On 03/28/13 03:45, Mikael Gerdin wrote:
> Jon,
>
> I have some comments and I've replied to your discussion with Coleen 
> inline.
>
> In MetaspaceGC::should_expand it looks like you reverted part of the 
> change I did for JDK-8004241.
> I still believe that checking the value of capacity when deciding 
> weather to expand is wrong because should_expand is used to decide 
> when we should reserve more address space, not commit more memory out 
> of already reserved address space.

I've changed that code to be the same as in the baseline.

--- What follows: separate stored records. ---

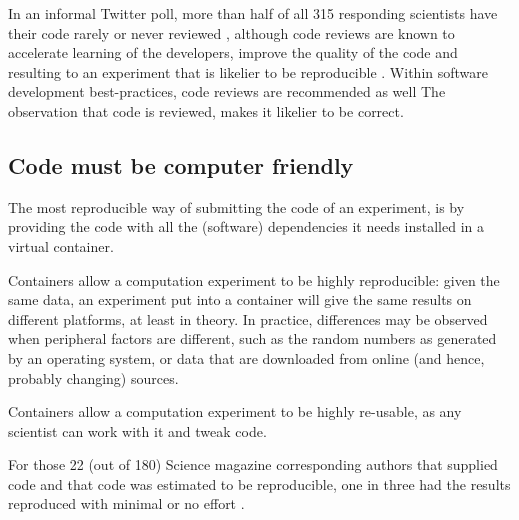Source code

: In an informal Twitter poll,
more than half of all 315 responding scientists 
have their code rarely or never reviewed \cite{vable2021code},
although code reviews are known to
accelerate learning of the developers,
improve the quality of the code
and resulting to an experiment that is likelier to be reproducible
\cite{vable2021code}.
Within software development best-practices, 
code reviews are recommended as well \cite{wilson2014best} 
The observation that code is reviewed, makes it likelier to be correct.

\subsection{Code must be computer friendly}


The most reproducible way of submitting the code of an experiment,
is by providing the code with all the (software) dependencies 
it needs installed in a virtual container.


Containers allow a computation experiment to be highly reproducible:
given the same data, an experiment put into a container will give
the same results on different platforms, at least in theory.
In practice, differences may be observed when peripheral factors
are different, such as the random numbers as generated by an operating
system, or data that are downloaded from online (and hence, probably changing) sources.


Containers allow a computation experiment to be highly re-usable,
as any scientist can work with it and tweak code.


For those 22 (out of 180) Science magazine corresponding authors 
that supplied code and that code was estimated to be 
reproducible, one in three had the results reproduced with 
minimal or no effort \cite{stodden2018empirical}.

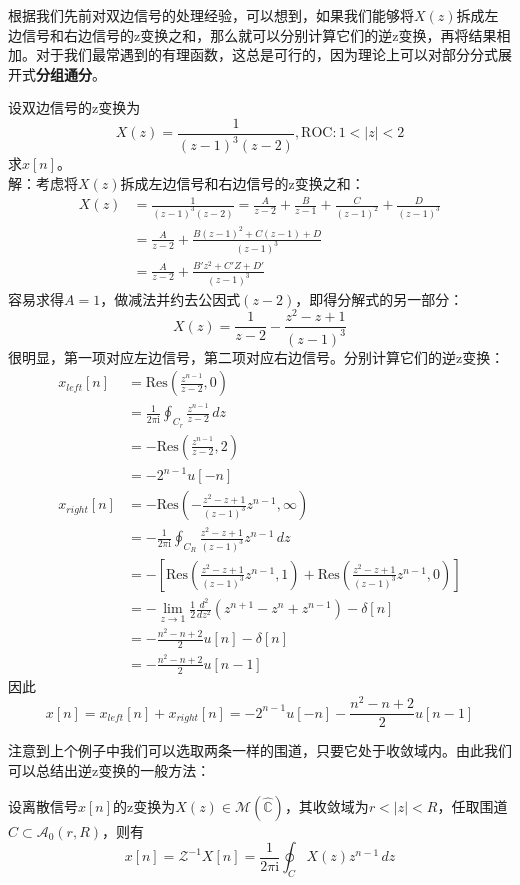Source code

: \documentclass{ctexbook}
\begin{document}
根据我们先前对双边信号的处理经验，可以想到，如果我们能够将$X(z)$拆成左边信号和右边信号的z变换之和，那么就可以分别计算它们的逆z变换，再将结果相加。对于我们最常遇到的有理函数，这总是可行的，因为理论上可以对部分分式展开式\textbf{分组通分}。
\begin{example}
    设双边信号的z变换为
    \[X(z)=\frac{1}{(z-1)^3(z-2)},\text{ROC}:1<|z|<2\]
    求$x[n]$。\\
    解：考虑将$X(z)$拆成左边信号和右边信号的z变换之和：
    \begin{align*}
        X(z)&=\frac{1}{(z-1)^3(z-2)}=\frac{A}{z-2}+\frac{B}{z-1}+\frac{C}{(z-1)^2}+\frac{D}{(z-1)^3}\\
        &=\frac{A}{z-2}+\frac{B(z-1)^2+C(z-1)+D}{(z-1)^3}\\
        &=\frac{A}{z-2}+\frac{B'z^2+C'Z+D'}{(z-1)^3}
    \end{align*}
    容易求得$A=1$，做减法并约去公因式$(z-2)$，即得分解式的另一部分：
    \[X(z)=\frac{1}{z-2}-\frac{z^2-z+1}{(z-1)^3}\]
    很明显，第一项对应左边信号，第二项对应右边信号。分别计算它们的逆z变换：
    \begin{align*}
        x_{left}[n]&=\text{Res}\left(\frac{z^{n-1}}{z-2},0\right)\\
        &=\frac{1}{2\pi \mathrm{i}}\oint_{C_r}\frac{z^{n-1}}{z-2}\,dz\\
        &=-\text{Res}\left(\frac{z^{n-1}}{z-2},2\right)\\
        &=-2^{n-1}u[-n]\\
        x_{right}[n]&=-\text{Res}\left(-\frac{z^2-z+1}{(z-1)^3}z^{n-1},\infty\right)\\
        &=-\frac{1}{2\pi \mathrm{i}}\oint_{C_R}\frac{z^2-z+1}{(z-1)^3}z^{n-1}\,dz\\
        &=-\left[\text{Res}\left(\frac{z^2-z+1}{(z-1)^3}z^{n-1},1\right)+\text{Res}\left(\frac{z^2-z+1}{(z-1)^3}z^{n-1},0\right)\right]\\
        &=-\lim_{z\to 1}\frac{1}{2}\frac{d^2}{dz^2}\left(z^{n+1}-z^{n}+z^{n-1}\right)-\delta[n]\\
        &=-\frac{n^2-n+2}{2}u[n]-\delta[n]\\
        &=-\frac{n^2-n+2}{2}u[n-1]
    \end{align*}
    因此
    \[x[n]=x_{left}[n]+x_{right}[n]=-2^{n-1}u[-n]-\frac{n^2-n+2}{2}u[n-1]\]
\end{example}

注意到上个例子中我们可以选取两条一样的围道，只要它处于收敛域内。由此我们可以总结出逆z变换的一般方法：
\begin{theorem}
    设离散信号$x[n]$的z变换为$X(z)\in\mathcal{M} \left(\hat{\mathbb{C}}\right)$，其收敛域为$r<|z|<R$，任取围道$C\subset\mathcal{A} _0(r,R)$，则有
    \[x[n]=\mathcal{Z} ^{-1}X[n]=\frac{1}{2\pi \mathrm{i}}\oint_{C}X(z)z^{n-1}\,dz\]
\end{theorem}
\end{document}
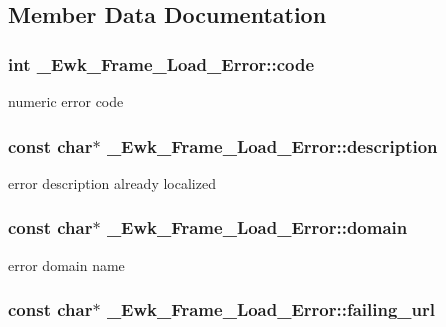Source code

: \subsection{Member Data Documentation}
\hypertarget{struct__Ewk__Frame__Load__Error_a15be8c88263d19ad8671c037f69914a5}{
\subsubsection[{code}]{\setlength{\rightskip}{0pt plus 5cm}int \+\_\+\+Ewk\+\_\+\+Frame\+\_\+\+Load\+\_\+\+Error\+::code}}\label{struct__Ewk__Frame__Load__Error_a15be8c88263d19ad8671c037f69914a5}
numeric error code \hypertarget{struct__Ewk__Frame__Load__Error_aa60f960a10b3296d6d22f75857f3232d}{
\subsubsection[{description}]{\setlength{\rightskip}{0pt plus 5cm}const char$\ast$ \+\_\+\+Ewk\+\_\+\+Frame\+\_\+\+Load\+\_\+\+Error\+::description}}\label{struct__Ewk__Frame__Load__Error_aa60f960a10b3296d6d22f75857f3232d}
error description already localized \hypertarget{struct__Ewk__Frame__Load__Error_acced5cec39060d9e982a6b777b1fffea}{
\subsubsection[{domain}]{\setlength{\rightskip}{0pt plus 5cm}const char$\ast$ \+\_\+\+Ewk\+\_\+\+Frame\+\_\+\+Load\+\_\+\+Error\+::domain}}\label{struct__Ewk__Frame__Load__Error_acced5cec39060d9e982a6b777b1fffea}
error domain name \hypertarget{struct__Ewk__Frame__Load__Error_a56036e422a54ec3329cef5120b3cde52}{
\subsubsection[{failing\+\_\+url}]{\setlength{\rightskip}{0pt plus 5cm}const char$\ast$ \+\_\+\+Ewk\+\_\+\+Frame\+\_\+\+Load\+\_\+\+Error\+::failing\+\_\+url}}\label{struct__Ewk__Frame__Load__Error_a56036e422a54ec3329cef5120b3cde52}
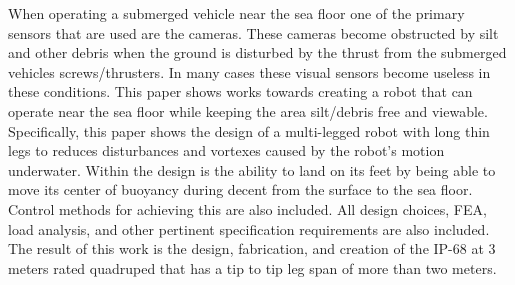 When operating a submerged vehicle near the sea floor one of the primary sensors that are used are the cameras.
These cameras become obstructed by silt and other debris when the ground is disturbed by the thrust from the submerged vehicles screws/thrusters.
In many cases these visual sensors become useless in these conditions.
This paper shows works towards creating a robot that can operate near the sea floor while keeping the area silt/debris free and viewable.
Specifically, this paper shows the design of a multi-legged robot with long thin legs to reduces disturbances and vortexes caused by the robot's motion underwater.
Within the design is the ability to land on its feet by being able to move its center of buoyancy during decent from the surface to the sea floor.
Control methods for achieving this are also included.
All design choices, FEA, load analysis, and other pertinent specification requirements are also included.
The result of this work is the design, fabrication, and creation of the IP-68 at 3 meters rated quadruped that has a tip to tip leg span of more than two meters.  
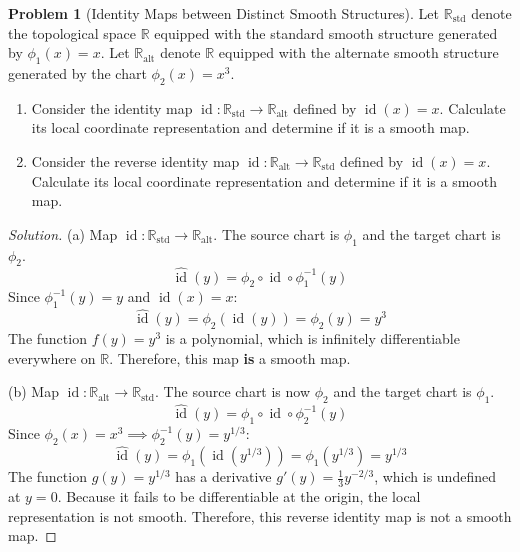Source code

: \documentclass[12pt, a4paper]{article}
\theoremstyle{definition}
\newtheorem{problem}{Problem}
\newenvironment{solution}
  {\renewcommand\qedsymbol{$\blacksquare$}\begin{proof}[Solution]}
  {\end{proof}}
\DeclareMathOperator{\id}{id}
\newcommand{\RR}{\mathbb{R}}
\begin{document}
\begin{problem}[Identity Maps between Distinct Smooth Structures]
Let $\RR_{\text{std}}$ denote the topological space $\RR$ equipped with the standard smooth structure generated by $\phi_1(x) = x$. Let $\RR_{\text{alt}}$ denote $\RR$ equipped with the alternate smooth structure generated by the chart $\phi_2(x) = x^3$.
\begin{enumerate}
    \item[(a)] Consider the identity map $\id: \RR_{\text{std}} \to \RR_{\text{alt}}$ defined by $\id(x) = x$. Calculate its local coordinate representation and determine if it is a smooth map.
    \item[(b)] Consider the reverse identity map $\id: \RR_{\text{alt}} \to \RR_{\text{std}}$ defined by $\id(x) = x$. Calculate its local coordinate representation and determine if it is a smooth map.
\end{enumerate}
\end{problem}
\begin{solution}
(a) Map $\id: \RR_{\text{std}} \to \RR_{\text{alt}}$.
The source chart is $\phi_1$ and the target chart is $\phi_2$. 
\[
\widehat{\id}(y) = \phi_2 \circ \id \circ \phi_1^{-1}(y)
\]
Since $\phi_1^{-1}(y) = y$ and $\id(x) = x$:
\[
\widehat{\id}(y) = \phi_2( \id(y) ) = \phi_2(y) = y^3
\]
The function $f(y) = y^3$ is a polynomial, which is infinitely differentiable everywhere on $\RR$. Therefore, this map \textbf{is} a smooth map.

(b) Map $\id: \RR_{\text{alt}} \to \RR_{\text{std}}$.
The source chart is now $\phi_2$ and the target chart is $\phi_1$.
\[
\widehat{\id}(y) = \phi_1 \circ \id \circ \phi_2^{-1}(y)
\]
Since $\phi_2(x) = x^3 \implies \phi_2^{-1}(y) = y^{1/3}$:
\[
\widehat{\id}(y) = \phi_1( \id(y^{1/3}) ) = \phi_1(y^{1/3}) = y^{1/3}
\]
The function $g(y) = y^{1/3}$ has a derivative $g'(y) = \frac{1}{3}y^{-2/3}$, which is undefined at $y = 0$. Because it fails to be differentiable at the origin, the local representation is not smooth. Therefore, this reverse identity map is not a smooth map.
\end{solution}

\vfill\newpage
\end{document}
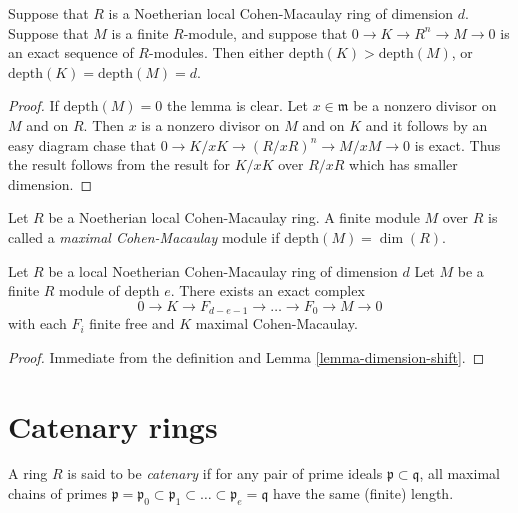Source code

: \begin{lemma}
\label{lemma-dimension-shift}
Suppose that $R$ is a Noetherian local Cohen-Macaulay ring of dimension $d$.
Suppose that $M$ is a finite $R$-module, and suppose that
$0 \to K \to R^{n} \to M \to 0$ is an exact sequence of $R$-modules.
Then either $\text{depth}(K) > \text{depth}(M)$, or
$\text{depth}(K) = \text{depth}(M) = d$.
\end{lemma}

\begin{proof}
If $\text{depth}(M) = 0$ the lemma is clear.
Let $x \in \mathfrak m$ be a nonzero divisor on $M$ and
on $R$. Then $x$ is a nonzero divisor on $M$ and on $K$
and it follows by an easy diagram chase that
$0 \to K/xK \to (R/xR)^n \to M/xM \to 0$ is exact.
Thus the result follows from the result for $K/xK$
over $R/xR$ which has smaller dimension.
\end{proof}

\begin{definition}
\label{definition-maximal-CM}
Let $R$ be a Noetherian local Cohen-Macaulay ring.
A finite module $M$ over $R$ is called a {\it maximal
Cohen-Macaulay} module if $\text{depth}(M) = \dim(R)$.
\end{definition}

\begin{lemma}
\label{lemma-mcm-resolution}
Let $R$ be a local Noetherian Cohen-Macaulay ring of dimension $d$
Let $M$ be a finite $R$ module of depth $e$.
There exists an exact complex
$$
0 \to K \to F_{d-e-1} \to \ldots \to F_0 \to M \to 0
$$
with each $F_i$ finite free and $K$ maximal Cohen-Macaulay.
\end{lemma}

\begin{proof}
Immediate from the definition and Lemma \ref{lemma-dimension-shift}.
\end{proof}








\section{Catenary rings}
\label{section-catenary}

\begin{definition}
\label{definition-catenary}
A ring $R$ is said to be {\it catenary} if for any pair of prime ideals
$\mathfrak p \subset \mathfrak q$, all maximal chains of primes
$\mathfrak p = \mathfrak p_0 \subset \mathfrak p_1 \subset \ldots \subset
\mathfrak p_e = \mathfrak q$ have the same (finite) length.
\end{definition}

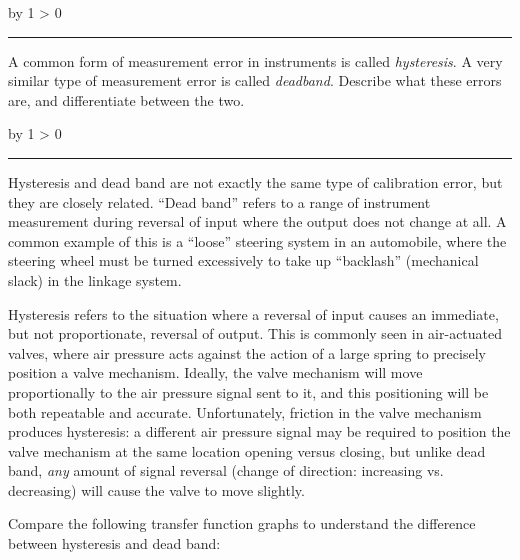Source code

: \documentclass[12pt,a4paper]{article}
\def\oppgave{
            \advance\questnum by 1
            \ifnum \questnum > 0
                 \hrule
                 \vskip 3pt
                 \leftline{Oppgave \the\questnum}
                 \vskip 3pt \fi}
\def\svar{
           \advance\answnum by 1
           \ifnum \answnum > 0
                \hrule
                \vskip 3pt
                \leftline{Svar \the\answnum}
                \vskip 3pt \fi}
\begin{document}
\vfil \eject 



\oppgave{} 

A common form of measurement error in instruments is called {\it hysteresis}.  A very similar type of measurement error is called {\it deadband}.  Describe what these errors are, and differentiate between the two.

\vskip 10pt \filbreak 





\svar{} 

Hysteresis and dead band are not exactly the same type of calibration error, but they are closely related.  ``Dead band'' refers to a range of instrument measurement during reversal of input where the output does not change at all.  A common example of this is a ``loose'' steering system in an automobile, where the steering wheel must be turned excessively to take up ``backlash'' (mechanical slack) in the linkage system.  

Hysteresis refers to the situation where a reversal of input causes an immediate, but not proportionate, reversal of output.  This is commonly seen in air-actuated valves, where air pressure acts against the action of a large spring to precisely position a valve mechanism.  Ideally, the valve mechanism will move proportionally to the air pressure signal sent to it, and this positioning will be both repeatable and accurate.  Unfortunately, friction in the valve mechanism produces hysteresis: a different air pressure signal may be required to position the valve mechanism at the same location opening versus closing, but unlike dead band, {\it any} amount of signal reversal (change of direction: increasing vs. decreasing) will cause the valve to move slightly.

Compare the following transfer function graphs to understand the difference between hysteresis and dead band:
\end{document}
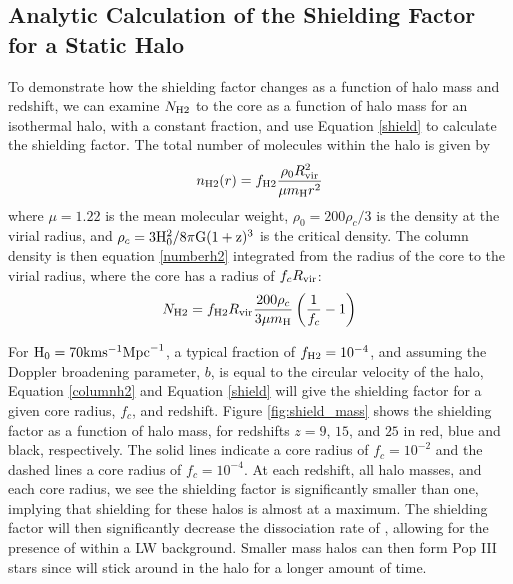 \documentclass[a4paper,fleqn,usenatbib]{mnras}
\begin{document}
\subsection{Analytic Calculation of the Shielding Factor for a Static Halo}
To demonstrate how the shielding factor changes as a function of halo mass and redshift, we can examine $N_{\rm H2}$ to the core as a function of halo mass for an isothermal halo, with a constant \hh{} fraction, and use Equation \ref{shield} to calculate the shielding factor. The total number of \hh{} molecules within the halo is given by 
\begin{equation} \label{numberh2}
	n_{\rm H2}(r) = f_{\rm H2} \frac{\rho_{0}R^{2}_{\rm vir}}{\mu m_{\rm H} r^{2}}
\end{equation}
where $\mu = 1.22$ is the mean molecular weight, $\rho_{0} = 200 \rho_{c} / 3$ is the density at the virial radius, and $\rho_{c} = 3 \rm{H}_{0}^{2} / 8 \pi \rm{G} (1+z)^3$ is the critical density. The column density is then equation \ref{numberh2} integrated from the radius of the core to the virial radius, where the core has a radius of $f_{c} R_{\rm vir}$: 
\begin{equation} \label{columnh2}
	N_{\rm H2} = f_{\rm H2} R_{\rm vir} \frac{200 \rho_{c}}{3 \mu m_{\rm H}} \left(\frac{1}{f_{c}} - 1 \right)
\end{equation}

For $\rm{H}_{0} = 70 \rm{km} \rm{s}^{-1} \rm{Mpc}^{-1}$, a typical \hh{} fraction of $f_{\rm H2} = 10^{-4}$, and assuming the Doppler broadening parameter, $b$, is equal to the circular velocity of the halo, Equation \ref{columnh2} and Equation \ref{shield} will give the shielding factor for a given core radius, $f_{c}$, and redshift. Figure \ref{fig:shield_mass} shows the shielding factor as a function of halo mass, for redshifts $z = 9$, $15$, and $25$ in red, blue and black, respectively. The solid lines indicate a core radius of $f_{c} = 10^{-2}$ and the dashed lines a core radius of $f_{c} = 10^{-4}$. At each redshift, all halo masses, and each core radius, we see the shielding factor is significantly smaller than one, implying that \hh{} shielding for these halos is almost at a maximum. The shielding factor will then significantly decrease the dissociation rate of \hh{}, allowing for the presence of \hh{} within a LW background. Smaller mass halos can then form Pop III stars since \hh{} will stick around in the halo for a longer amount of time. 
\end{document}
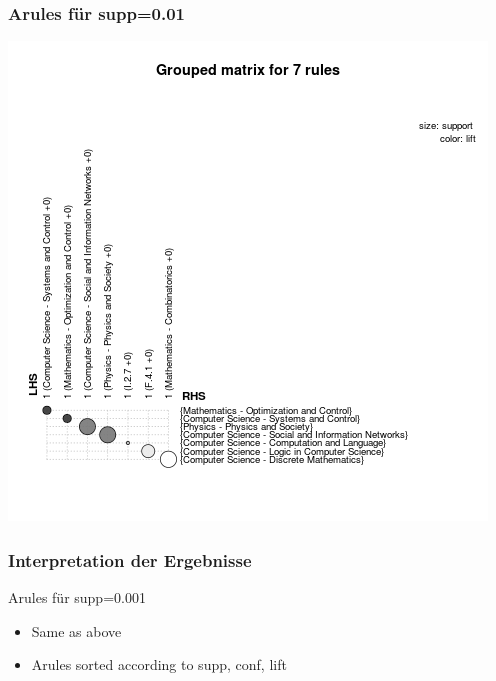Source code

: \documentclass[12pt, xcolor=table]{beamer}
\begin{document}
\begin{frame}
	\frametitle{Arules für supp=0.01}
	\begin{center}
		\includegraphics[scale=0.5]{../../visual/plot_matrix_grouped_7rules.png}
	\end{center}
\end{frame}
\begin{frame}
    \frametitle{Interpretation der Ergebnisse}
    \begin{block}{Arules für supp=0.001}
        \begin{itemize}
           \item Same as above
           \item Arules sorted according to supp, conf, lift
        \end{itemize}
    \end{block}
\end{frame}
\end{document}
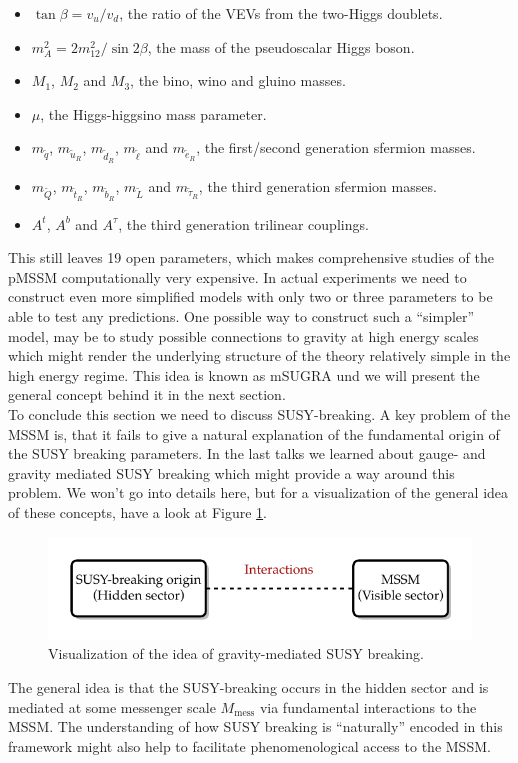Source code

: \begin{itemize}
	\item $\tan\beta = v_u/v_d$, the ratio of the VEVs from the two-Higgs doublets.
	\item $m_{A}^2 = 2m_{12}^2  / \operatorname{sin} 2\beta$, the mass of the pseudoscalar Higgs boson.
	\item $M_{1}$, $M_{2}$ and $M_{3}$, the bino, wino and gluino masses.
	\item $\mu$, the Higgs-higgsino mass parameter.
	\item $m_{\tilde{q}}$, $m_{\tilde{u}_R}$, $m_{\tilde{d}_R}$, $m_{\tilde{\ell}}$ and $m_{\tilde{e}_R}$, the first/second generation sfermion masses.
	\item $m_{\tilde{Q}}$, $m_{\tilde{t}_R}$, $m_{\tilde{b}_R}$, $m_{\tilde{L}}$ and $m_{\tilde{\tau}_R}$, the third generation sfermion masses.
	\item $A^{t}$, $A^{b}$ and $A^{\tau}$, the third generation trilinear couplings.
\end{itemize}
This still leaves 19 open parameters, which makes comprehensive studies of the pMSSM computationally very expensive. In actual experiments we need to construct even more simplified models with only two or three parameters to be able to test any predictions. One possible way to construct such a \enquote{simpler} model, may be to study possible connections to gravity at high energy scales which might render the underlying structure of the theory relatively simple in the high energy regime. This idea is known as mSUGRA und we will present the general concept behind it in the next section. \\
To conclude this section we need to discuss SUSY-breaking. A key problem of the MSSM is, that it fails to give a natural explanation of the fundamental origin of the SUSY breaking parameters. In the last talks we learned about gauge- and gravity mediated SUSY breaking which might provide a way around this problem. We won't go into details here, but for a visualization of the general idea of these concepts, have a look at Figure \ref{fig:susy_breaking}. 
\begin{figure}[H]
\centering
\includegraphics[scale = 1]{figures/susy_breaking}
\caption{Visualization of the idea of gravity-mediated SUSY breaking.}
\label{fig:susy_breaking}
\end{figure}
\noindent
The general idea is that the SUSY-breaking occurs in the hidden sector and is mediated at some messenger scale $M_{\mathrm{mess}}$ via fundamental interactions to the MSSM. The understanding of how SUSY breaking is \enquote{naturally} encoded in this framework might also help to facilitate phenomenological access to the MSSM.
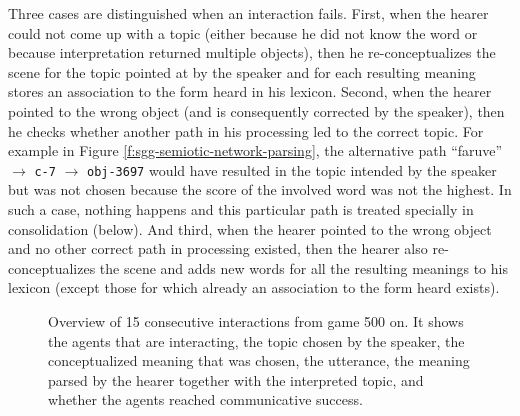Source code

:  Three cases are
distinguished when an interaction fails. First, when the hearer could
not come up with a topic (either because he did not know the word or
because interpretation returned multiple objects), then he
re-conceptualizes the scene for the topic pointed at by the speaker
and for each resulting meaning stores an association to the form heard
in his lexicon. Second, when the hearer pointed to the wrong object
(and is consequently corrected by the speaker), then he checks whether
another path in his processing led to the correct topic. For example
in Figure \ref{f:sgg-semiotic-network-parsing}, the alternative path
``faruve'' $\longrightarrow$ \texttt{c-7} $\longrightarrow$
\texttt{obj-3697} would have resulted in the topic intended by the
speaker but was not chosen because the score of the involved word was
not the highest. In such a case, nothing happens and this particular
path is treated specially in consolidation (below). And third, when
the hearer pointed to the wrong object and no other correct path in
processing existed, then the hearer also re-conceptualizes the scene
and adds new words for all the resulting meanings to his lexicon
(except those for which already an association to the form heard
exists).

\begin{figure}[t]
  
  \caption{Overview of 15 consecutive interactions from game 500
    on. It shows the agents that are interacting, the topic chosen by
    the speaker, the conceptualized meaning that was chosen, the
    utterance, the meaning parsed by the hearer together with the
    interpreted topic, and whether the agents reached communicative
    success.}
  \label{f:sgg-sw-unstructured-trace}
\end{figure}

> bool MetaspaceGC::should_expand(VirtualSpaceList* vsl, size_t word_size) {
>
>   size_t committed_capacity_bytes = 
> MetaspaceAux::allocated_capacity_bytes();
>   // If the user wants a limit, impose one.
>   size_t max_metaspace_size_bytes = MaxMetaspaceSize;
>   size_t metaspace_size_bytes = MetaspaceSize;
>   if (!FLAG_IS_DEFAULT(MaxMetaspaceSize) &&
>       MetaspaceAux::reserved_in_bytes() >= MaxMetaspaceSize) {
>     return false;
>   }

> In addition to that, checking MaxMetaspaceSize against 
> MetaspaceAux::capacity_byte() seems unintuitive compared MaxHeapSize.
> MaxHeapSize limits the amount of address space we reserve for the Java 
> heap, that of course implies that the amount of memory we commit for 
> the Java heap is also bounded. I think that MaxMetaspaceSize should 
> work in a similar manner. It should limit the amount of address space 
> we reserve and thereby it will enforce a limit of how much memory we 
> commit as well.

This is not a separate issue, right?  Reverting to the above fixes this.
>
> In psParallelCompact, PreGCValues::fill you call 
> MetaspaceAux::capacity_words() and multiply by BytesPerWord instead of 
> calling capacity_bytes()

Fixed.

>
> Instead of adding calls to verify_capacity() after calls to purge(), 
> can't you call verify_capacity() from inside purge()?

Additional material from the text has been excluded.